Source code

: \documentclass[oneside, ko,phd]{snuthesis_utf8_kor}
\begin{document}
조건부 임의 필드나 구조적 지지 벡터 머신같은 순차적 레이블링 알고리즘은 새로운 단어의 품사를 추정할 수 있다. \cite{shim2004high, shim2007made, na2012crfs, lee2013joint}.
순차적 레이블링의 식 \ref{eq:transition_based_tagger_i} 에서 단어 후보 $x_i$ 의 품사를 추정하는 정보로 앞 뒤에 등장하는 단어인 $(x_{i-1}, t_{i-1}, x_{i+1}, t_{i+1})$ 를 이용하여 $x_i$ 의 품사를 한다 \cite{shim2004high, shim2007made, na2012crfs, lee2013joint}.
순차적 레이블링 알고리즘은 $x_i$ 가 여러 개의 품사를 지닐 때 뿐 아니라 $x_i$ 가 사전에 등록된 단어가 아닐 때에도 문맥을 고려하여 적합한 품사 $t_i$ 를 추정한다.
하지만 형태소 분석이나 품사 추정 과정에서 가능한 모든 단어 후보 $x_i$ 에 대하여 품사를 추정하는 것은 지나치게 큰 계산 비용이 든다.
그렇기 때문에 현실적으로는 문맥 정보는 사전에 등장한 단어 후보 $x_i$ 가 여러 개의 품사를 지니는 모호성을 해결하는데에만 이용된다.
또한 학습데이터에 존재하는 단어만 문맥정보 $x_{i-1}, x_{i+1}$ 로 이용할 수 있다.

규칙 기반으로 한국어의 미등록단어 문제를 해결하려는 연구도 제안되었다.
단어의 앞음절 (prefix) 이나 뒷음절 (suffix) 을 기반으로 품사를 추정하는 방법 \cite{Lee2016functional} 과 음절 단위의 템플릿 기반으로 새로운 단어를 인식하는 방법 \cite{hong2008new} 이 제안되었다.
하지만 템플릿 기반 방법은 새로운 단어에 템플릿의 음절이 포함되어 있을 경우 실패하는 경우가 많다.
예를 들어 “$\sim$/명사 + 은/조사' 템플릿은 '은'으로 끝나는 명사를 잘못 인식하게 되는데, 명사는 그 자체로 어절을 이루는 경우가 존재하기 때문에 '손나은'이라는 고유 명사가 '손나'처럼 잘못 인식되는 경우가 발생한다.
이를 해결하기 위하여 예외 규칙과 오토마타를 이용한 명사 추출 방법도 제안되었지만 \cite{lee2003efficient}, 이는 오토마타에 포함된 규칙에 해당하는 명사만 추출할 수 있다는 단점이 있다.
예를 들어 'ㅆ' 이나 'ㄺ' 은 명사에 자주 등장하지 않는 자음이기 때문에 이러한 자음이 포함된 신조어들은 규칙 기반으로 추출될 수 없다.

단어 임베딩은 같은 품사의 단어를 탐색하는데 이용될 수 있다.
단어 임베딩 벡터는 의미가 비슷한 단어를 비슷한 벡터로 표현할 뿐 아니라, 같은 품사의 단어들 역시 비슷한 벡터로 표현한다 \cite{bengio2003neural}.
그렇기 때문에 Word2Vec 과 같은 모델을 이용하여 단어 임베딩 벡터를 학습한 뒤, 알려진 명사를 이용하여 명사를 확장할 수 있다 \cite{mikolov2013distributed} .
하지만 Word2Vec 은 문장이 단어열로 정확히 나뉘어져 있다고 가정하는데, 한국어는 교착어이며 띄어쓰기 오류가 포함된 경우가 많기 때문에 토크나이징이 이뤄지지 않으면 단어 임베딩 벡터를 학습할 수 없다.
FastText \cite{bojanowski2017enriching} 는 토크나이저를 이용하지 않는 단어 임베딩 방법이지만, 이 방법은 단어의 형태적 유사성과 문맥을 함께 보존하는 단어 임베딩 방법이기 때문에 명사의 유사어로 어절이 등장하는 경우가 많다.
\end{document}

——

> _Work instructions_: Show all of the lines above in which "알고리즘은" is present.

> _Expected answer_:
조건부 임의 필드나 구조적 지지 벡터 머신같은 순차적 레이블링 알고리즘은 새로운 단어의 품사를 추정할 수 있다. \cite{shim2004high, shim2007made, na2012crfs, lee2013joint}.
순차적 레이블링 알고리즘은 $x_i$ 가 여러 개의 품사를 지닐 때 뿐 아니라 $x_i$ 가 사전에 등록된 단어가 아닐 때에도 문맥을 고려하여 적합한 품사 $t_i$ 를 추정한다.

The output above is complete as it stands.